:: The task ::
An acceptable response holds only the line containing "## Screenshots" and every line after it to the end of the records, each reproduced exactly.

:: Extracted material ::
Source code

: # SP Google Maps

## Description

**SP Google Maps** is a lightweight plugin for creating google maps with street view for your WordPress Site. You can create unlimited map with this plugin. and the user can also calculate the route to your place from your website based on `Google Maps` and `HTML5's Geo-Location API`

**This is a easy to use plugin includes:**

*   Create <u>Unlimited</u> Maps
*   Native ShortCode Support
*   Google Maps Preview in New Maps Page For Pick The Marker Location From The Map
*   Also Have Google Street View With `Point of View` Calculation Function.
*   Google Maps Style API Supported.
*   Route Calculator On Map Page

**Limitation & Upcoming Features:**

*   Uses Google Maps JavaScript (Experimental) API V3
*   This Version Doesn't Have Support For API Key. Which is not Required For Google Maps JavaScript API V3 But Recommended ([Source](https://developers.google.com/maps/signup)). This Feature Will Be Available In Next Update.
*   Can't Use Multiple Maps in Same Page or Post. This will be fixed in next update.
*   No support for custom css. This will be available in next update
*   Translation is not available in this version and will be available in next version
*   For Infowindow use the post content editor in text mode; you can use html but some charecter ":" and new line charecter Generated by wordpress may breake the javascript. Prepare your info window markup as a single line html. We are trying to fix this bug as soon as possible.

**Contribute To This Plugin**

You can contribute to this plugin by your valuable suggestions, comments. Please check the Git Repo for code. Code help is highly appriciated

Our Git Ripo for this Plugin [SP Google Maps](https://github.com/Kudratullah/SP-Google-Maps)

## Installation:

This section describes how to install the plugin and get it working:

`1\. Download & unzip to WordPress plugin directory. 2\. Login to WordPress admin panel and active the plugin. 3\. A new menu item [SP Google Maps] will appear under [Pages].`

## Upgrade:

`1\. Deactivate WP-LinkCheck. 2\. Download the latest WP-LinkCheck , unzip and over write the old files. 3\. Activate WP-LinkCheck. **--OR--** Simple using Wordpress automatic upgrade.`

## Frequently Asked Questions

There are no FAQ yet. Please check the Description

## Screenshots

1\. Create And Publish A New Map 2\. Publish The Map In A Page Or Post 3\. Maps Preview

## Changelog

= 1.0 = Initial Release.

:: Written solution ::
## Screenshots

1\. Create And Publish A New Map 2\. Publish The Map In A Page Or Post 3\. Maps Preview

## Changelog

= 1.0 = Initial Release.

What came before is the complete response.